Dès la naissance de l’islam et tout au long de son développement historique et civilisationnel, les femmes ont joué un rôle majeur mais oublié par l’histoire. Dans un article traduit et publié en plusieurs parties sur Mizane.info, la docteure Zainab al Alwani nous restitue les grandes étapes de cette contribution savante décisive.  

Depuis la naissance de la communauté musulmane, dans les premières décennies du septième siècle, les femmes jouent un rôle majeur dans la conservation des sources les plus importantes de la science islamique, à savoir le Coran et la sunna. L’héritage de cet activisme intellectuel féminin fut par la suite étouffé, mais ne disparut jamais complètement.

Cet article part d’une analyse des contributions des femmes au domaine des sciences de la religion afin d’arguer en faveur de la nécessité pour lesdites femmes de se confronter davantage aux sources fondatrices du savoir islamique. Je soutiens que, au vu de la vivacité et de l’influence de la voix et de l’investissement personnel des femmes dans le domaine des sciences de la religion au sein de la communauté musulmane naissante, les intellectuelles de notre époque se devraient de suivre les traces de leurs prédécesseurs. Dans une perspective de renforcement du travail de réflexion en sciences religieuses en général, ainsi que d’une progression du statut et du rôle de la femme dans les sphères où le savoir islamique est mis en pratique, la participation main dans la main des femmes à la recherche en religion est essentielle.

Cet article s’ouvre avec un compte-rendu concis des sources fondatrices de la science islamique, et se poursuit avec l’évaluation de l’investissement dont ont fait preuve les femmes dans ce domaine. Je cherche dans cette partie à mettre en exergue l’enthousiasme qui a dans un premier temps caractérisé les contributions des femmes aux sciences religieuses, avant de me pencher sur le déclin qui a suivi ce premier élan. Je suggère qu’une méthodologie rigoureuse qui puise sa légitimité dans le Coran et dans la sunna permettrait de réaffirmer la valeur des intellectuelles musulmanes et d’aider à la refonte du discours religieux.

J’accorde ensuite une attention toute particulière aux efforts menés par ʿĀʾisha pour rectifier les représentations misogynes du rôle des femmes dans la société, que propageaient alors certaines personnes. Je soutiens que la contribution de ʿĀʾisha sur le plan méthodologique constitue un exemple d’interprétation holistique des ḥadīth à la lumière du message et des objectifs coraniques. Je mets l’accent sur le rôle et l’apport de l’investissement des femmes dans les traditions d’interprétation et dans le développement des champs du savoir religieux.

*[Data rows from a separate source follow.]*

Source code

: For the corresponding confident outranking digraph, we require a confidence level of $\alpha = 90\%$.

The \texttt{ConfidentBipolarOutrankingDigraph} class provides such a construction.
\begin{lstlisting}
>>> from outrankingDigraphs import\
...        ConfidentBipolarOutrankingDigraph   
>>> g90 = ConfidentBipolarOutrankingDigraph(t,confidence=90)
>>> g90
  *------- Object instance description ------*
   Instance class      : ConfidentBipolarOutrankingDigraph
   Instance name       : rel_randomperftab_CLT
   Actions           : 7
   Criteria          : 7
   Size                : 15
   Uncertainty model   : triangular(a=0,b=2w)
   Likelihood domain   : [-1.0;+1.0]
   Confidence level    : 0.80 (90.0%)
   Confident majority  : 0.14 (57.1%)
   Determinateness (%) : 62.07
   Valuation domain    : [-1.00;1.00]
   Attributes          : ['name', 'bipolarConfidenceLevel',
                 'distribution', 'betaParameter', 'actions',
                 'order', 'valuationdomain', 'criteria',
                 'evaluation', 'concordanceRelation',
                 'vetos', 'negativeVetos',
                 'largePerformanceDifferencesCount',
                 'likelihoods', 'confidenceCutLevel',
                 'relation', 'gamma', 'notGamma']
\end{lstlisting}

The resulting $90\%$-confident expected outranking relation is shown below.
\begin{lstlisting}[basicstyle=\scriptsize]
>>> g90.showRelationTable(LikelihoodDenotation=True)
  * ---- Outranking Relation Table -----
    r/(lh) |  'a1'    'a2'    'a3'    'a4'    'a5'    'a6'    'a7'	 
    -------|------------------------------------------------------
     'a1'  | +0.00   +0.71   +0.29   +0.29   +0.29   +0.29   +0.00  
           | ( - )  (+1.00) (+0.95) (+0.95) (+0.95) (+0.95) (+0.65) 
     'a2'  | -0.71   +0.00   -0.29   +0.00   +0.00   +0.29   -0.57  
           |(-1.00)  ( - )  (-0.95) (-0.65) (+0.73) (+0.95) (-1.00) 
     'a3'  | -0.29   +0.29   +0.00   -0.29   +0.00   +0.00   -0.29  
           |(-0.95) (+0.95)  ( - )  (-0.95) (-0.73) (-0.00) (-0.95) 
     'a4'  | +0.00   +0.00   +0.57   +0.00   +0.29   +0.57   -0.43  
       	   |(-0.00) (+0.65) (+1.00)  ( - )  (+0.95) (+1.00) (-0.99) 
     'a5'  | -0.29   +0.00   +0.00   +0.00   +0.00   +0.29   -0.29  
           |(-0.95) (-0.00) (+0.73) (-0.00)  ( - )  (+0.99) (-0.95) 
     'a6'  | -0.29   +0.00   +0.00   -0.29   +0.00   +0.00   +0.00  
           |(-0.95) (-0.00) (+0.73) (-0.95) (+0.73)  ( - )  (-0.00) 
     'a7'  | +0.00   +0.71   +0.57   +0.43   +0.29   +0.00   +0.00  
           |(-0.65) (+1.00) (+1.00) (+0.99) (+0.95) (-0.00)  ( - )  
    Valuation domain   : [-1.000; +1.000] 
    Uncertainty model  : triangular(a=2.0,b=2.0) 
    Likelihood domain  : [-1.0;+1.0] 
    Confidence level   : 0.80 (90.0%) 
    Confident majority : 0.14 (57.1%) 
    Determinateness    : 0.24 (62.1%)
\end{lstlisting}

L’importance de l’analyse des sources fondatrices par les femmes

La science religieuse se fonde, en islam, sur plusieurs sources primaires, qui comprennent notamment le Coran et l’ensemble de la sunna du Prophète Mohammed, qui clarifie les enseignements du Coran et en développe les implications. Les musulmans considèrent que le Coran constitue la référence par excellence en matière d’affaires quotidiennes, et que le maintien de son intégrité est garanti par Dieu. Dans le Coran, le Prophète est présenté comme étant un exemple pour l’humanité (voir Coran 33:21), et, dès lors, du point de vue de la jurisprudence islamique, la sunna prophétique authentique explique, clarifie et démontre la façon dont il s’agit de mettre en pratique les enseignements du Coran. La sunna possède un éventail de fonctions herméneutiques variées guidant l’interprétation du Coran.

Par exemple, les juristes discutent et délibèrent régulièrement au sujet de la façon dont un ḥadīth donné, ou encore un dire ou un acte attribué au Prophète, se rapporte au texte coranique. Dans un premier temps, l’authenticité de chaque ḥadīth est évaluée au moyen d’une échelle d’authenticité continue qui se fonde sur le contenu du ḥadīth ainsi que sur le statut et la fiabilité de la chaîne de narrateurs.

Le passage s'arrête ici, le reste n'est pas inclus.